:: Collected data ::
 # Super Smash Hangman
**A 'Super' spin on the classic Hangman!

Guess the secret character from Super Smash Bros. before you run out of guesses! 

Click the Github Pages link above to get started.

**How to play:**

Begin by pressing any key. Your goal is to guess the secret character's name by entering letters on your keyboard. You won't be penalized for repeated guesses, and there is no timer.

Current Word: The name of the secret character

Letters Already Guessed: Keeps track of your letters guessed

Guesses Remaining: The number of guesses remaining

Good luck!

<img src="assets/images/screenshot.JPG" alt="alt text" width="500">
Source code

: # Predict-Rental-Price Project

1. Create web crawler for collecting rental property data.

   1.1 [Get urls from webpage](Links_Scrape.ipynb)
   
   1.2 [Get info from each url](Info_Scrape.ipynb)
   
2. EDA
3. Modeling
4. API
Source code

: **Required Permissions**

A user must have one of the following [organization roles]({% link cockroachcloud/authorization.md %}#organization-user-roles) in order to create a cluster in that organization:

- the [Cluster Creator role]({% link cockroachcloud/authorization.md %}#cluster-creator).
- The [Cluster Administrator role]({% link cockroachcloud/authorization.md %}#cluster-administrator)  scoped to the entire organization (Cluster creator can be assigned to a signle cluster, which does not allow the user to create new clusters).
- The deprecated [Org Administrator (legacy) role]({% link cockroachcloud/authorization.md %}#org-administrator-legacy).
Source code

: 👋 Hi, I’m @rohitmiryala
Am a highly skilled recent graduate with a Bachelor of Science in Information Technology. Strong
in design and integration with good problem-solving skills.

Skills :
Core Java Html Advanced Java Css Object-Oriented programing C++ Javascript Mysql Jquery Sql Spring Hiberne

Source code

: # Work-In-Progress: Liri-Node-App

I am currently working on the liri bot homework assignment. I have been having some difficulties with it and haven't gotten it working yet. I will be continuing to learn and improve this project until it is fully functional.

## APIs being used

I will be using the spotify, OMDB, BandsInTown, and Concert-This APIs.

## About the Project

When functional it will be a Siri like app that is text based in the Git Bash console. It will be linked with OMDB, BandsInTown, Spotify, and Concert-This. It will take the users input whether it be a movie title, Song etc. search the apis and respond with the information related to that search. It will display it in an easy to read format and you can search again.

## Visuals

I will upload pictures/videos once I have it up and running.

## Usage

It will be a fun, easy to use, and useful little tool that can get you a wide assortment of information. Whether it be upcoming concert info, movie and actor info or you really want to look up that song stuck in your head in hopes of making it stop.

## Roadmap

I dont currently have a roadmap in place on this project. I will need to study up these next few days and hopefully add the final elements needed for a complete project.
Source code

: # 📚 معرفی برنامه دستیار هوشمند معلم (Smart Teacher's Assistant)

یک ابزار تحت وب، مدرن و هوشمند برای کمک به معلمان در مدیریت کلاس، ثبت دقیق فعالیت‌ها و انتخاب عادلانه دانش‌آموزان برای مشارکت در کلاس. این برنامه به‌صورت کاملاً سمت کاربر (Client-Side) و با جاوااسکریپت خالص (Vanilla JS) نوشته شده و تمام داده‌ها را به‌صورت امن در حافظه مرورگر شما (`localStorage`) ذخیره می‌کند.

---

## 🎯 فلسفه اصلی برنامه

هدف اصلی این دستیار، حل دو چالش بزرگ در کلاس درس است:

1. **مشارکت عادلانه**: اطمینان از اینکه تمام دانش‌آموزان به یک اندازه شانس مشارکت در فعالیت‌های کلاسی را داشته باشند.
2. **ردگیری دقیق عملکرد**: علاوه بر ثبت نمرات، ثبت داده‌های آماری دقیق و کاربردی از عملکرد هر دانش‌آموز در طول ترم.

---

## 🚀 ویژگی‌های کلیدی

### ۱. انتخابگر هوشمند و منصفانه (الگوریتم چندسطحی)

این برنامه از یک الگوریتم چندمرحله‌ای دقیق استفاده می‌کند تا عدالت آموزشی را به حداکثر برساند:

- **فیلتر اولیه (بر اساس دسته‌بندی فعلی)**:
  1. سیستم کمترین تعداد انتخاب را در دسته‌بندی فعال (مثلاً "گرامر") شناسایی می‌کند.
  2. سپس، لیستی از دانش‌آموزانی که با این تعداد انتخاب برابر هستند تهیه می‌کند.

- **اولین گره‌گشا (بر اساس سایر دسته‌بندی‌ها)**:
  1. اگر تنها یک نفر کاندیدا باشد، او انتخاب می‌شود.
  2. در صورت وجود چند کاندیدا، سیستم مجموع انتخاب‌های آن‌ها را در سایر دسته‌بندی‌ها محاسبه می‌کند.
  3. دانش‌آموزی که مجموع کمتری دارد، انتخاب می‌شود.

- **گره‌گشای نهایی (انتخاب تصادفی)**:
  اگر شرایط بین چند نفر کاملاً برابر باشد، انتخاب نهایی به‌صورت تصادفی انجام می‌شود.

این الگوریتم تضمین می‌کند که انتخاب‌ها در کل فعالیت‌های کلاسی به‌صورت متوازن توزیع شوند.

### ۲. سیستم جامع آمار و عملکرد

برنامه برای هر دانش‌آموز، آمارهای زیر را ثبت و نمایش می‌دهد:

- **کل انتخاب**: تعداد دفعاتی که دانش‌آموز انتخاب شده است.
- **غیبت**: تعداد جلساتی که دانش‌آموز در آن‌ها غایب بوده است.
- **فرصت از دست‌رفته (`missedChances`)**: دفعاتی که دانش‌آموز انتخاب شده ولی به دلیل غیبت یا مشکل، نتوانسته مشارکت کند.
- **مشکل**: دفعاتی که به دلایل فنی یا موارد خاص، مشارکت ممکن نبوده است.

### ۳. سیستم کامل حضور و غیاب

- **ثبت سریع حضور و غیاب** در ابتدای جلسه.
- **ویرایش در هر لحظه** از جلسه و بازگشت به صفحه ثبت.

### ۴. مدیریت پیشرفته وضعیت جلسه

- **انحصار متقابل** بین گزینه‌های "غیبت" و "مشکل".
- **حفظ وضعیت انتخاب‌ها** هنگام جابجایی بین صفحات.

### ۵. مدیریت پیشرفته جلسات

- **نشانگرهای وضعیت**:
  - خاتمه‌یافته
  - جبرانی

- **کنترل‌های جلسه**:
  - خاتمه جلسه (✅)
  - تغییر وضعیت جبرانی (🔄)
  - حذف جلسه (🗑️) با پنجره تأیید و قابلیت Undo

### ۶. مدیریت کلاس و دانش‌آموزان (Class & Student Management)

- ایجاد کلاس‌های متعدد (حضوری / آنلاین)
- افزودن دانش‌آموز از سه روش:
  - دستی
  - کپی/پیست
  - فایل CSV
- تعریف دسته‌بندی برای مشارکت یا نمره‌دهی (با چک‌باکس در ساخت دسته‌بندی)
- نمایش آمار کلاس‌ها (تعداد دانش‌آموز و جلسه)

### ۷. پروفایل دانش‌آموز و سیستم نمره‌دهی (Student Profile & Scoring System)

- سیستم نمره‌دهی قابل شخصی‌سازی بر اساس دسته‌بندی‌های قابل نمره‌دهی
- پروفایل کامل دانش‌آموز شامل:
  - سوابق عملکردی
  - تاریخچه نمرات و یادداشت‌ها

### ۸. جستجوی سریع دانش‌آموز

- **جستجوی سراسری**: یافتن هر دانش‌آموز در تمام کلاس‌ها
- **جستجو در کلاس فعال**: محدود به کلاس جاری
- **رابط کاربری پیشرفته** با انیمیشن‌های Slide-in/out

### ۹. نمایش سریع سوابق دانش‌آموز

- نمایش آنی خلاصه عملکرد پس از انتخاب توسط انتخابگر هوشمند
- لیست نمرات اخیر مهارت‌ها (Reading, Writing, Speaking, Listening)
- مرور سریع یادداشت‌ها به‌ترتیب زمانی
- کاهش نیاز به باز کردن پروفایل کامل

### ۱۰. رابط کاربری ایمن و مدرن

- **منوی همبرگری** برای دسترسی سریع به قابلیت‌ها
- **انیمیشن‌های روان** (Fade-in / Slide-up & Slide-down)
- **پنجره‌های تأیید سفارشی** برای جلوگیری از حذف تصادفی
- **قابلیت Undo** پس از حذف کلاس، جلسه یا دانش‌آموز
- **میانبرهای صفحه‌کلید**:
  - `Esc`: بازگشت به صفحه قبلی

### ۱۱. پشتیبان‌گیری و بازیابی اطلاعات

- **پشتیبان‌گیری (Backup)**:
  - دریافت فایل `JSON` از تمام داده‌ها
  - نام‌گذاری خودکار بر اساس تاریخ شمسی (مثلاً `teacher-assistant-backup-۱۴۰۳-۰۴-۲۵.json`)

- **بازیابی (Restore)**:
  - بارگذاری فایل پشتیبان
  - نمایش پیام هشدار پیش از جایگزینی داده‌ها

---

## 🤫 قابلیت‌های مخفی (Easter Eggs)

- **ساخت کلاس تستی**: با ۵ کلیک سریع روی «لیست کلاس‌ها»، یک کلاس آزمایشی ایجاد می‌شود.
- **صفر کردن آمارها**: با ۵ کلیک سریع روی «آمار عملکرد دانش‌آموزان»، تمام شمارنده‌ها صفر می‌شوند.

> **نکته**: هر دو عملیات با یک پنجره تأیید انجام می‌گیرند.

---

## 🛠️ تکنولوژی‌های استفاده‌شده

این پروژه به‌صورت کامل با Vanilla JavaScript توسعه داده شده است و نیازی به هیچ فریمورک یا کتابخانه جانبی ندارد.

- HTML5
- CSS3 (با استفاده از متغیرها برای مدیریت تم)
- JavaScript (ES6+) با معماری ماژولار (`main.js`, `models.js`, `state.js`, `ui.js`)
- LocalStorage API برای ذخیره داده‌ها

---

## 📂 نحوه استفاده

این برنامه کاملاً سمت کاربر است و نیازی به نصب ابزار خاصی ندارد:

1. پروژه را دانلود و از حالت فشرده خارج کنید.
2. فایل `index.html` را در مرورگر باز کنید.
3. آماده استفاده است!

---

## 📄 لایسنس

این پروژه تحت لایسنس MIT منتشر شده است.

:: Task prompt ::
Could you transcribe the entries above word for word, from the line with "- ایجاد کلاس‌های متعدد (حضوری / آنلاین)" down to the line with "## 🛠️ تکنولوژی‌های استفاده‌شده", keeping both?

:: Response ::
- ایجاد کلاس‌های متعدد (حضوری / آنلاین)
- افزودن دانش‌آموز از سه روش:
  - دستی
  - کپی/پیست
  - فایل CSV
- تعریف دسته‌بندی برای مشارکت یا نمره‌دهی (با چک‌باکس در ساخت دسته‌بندی)
- نمایش آمار کلاس‌ها (تعداد دانش‌آموز و جلسه)

### ۷. پروفایل دانش‌آموز و سیستم نمره‌دهی (Student Profile & Scoring System)

- سیستم نمره‌دهی قابل شخصی‌سازی بر اساس دسته‌بندی‌های قابل نمره‌دهی
- پروفایل کامل دانش‌آموز شامل:
  - سوابق عملکردی
  - تاریخچه نمرات و یادداشت‌ها

### ۸. جستجوی سریع دانش‌آموز

- **جستجوی سراسری**: یافتن هر دانش‌آموز در تمام کلاس‌ها
- **جستجو در کلاس فعال**: محدود به کلاس جاری
- **رابط کاربری پیشرفته** با انیمیشن‌های Slide-in/out

### ۹. نمایش سریع سوابق دانش‌آموز

- نمایش آنی خلاصه عملکرد پس از انتخاب توسط انتخابگر هوشمند
- لیست نمرات اخیر مهارت‌ها (Reading, Writing, Speaking, Listening)
- مرور سریع یادداشت‌ها به‌ترتیب زمانی
- کاهش نیاز به باز کردن پروفایل کامل

### ۱۰. رابط کاربری ایمن و مدرن

- **منوی همبرگری** برای دسترسی سریع به قابلیت‌ها
- **انیمیشن‌های روان** (Fade-in / Slide-up & Slide-down)
- **پنجره‌های تأیید سفارشی** برای جلوگیری از حذف تصادفی
- **قابلیت Undo** پس از حذف کلاس، جلسه یا دانش‌آموز
- **میانبرهای صفحه‌کلید**:
  - `Esc`: بازگشت به صفحه قبلی

### ۱۱. پشتیبان‌گیری و بازیابی اطلاعات

- **پشتیبان‌گیری (Backup)**:
  - دریافت فایل `JSON` از تمام داده‌ها
  - نام‌گذاری خودکار بر اساس تاریخ شمسی (مثلاً `teacher-assistant-backup-۱۴۰۳-۰۴-۲۵.json`)

- **بازیابی (Restore)**:
  - بارگذاری فایل پشتیبان
  - نمایش پیام هشدار پیش از جایگزینی داده‌ها

---

## 🤫 قابلیت‌های مخفی (Easter Eggs)

- **ساخت کلاس تستی**: با ۵ کلیک سریع روی «لیست کلاس‌ها»، یک کلاس آزمایشی ایجاد می‌شود.
- **صفر کردن آمارها**: با ۵ کلیک سریع روی «آمار عملکرد دانش‌آموزان»، تمام شمارنده‌ها صفر می‌شوند.

> **نکته**: هر دو عملیات با یک پنجره تأیید انجام می‌گیرند.

---

## 🛠️ تکنولوژی‌های استفاده‌شده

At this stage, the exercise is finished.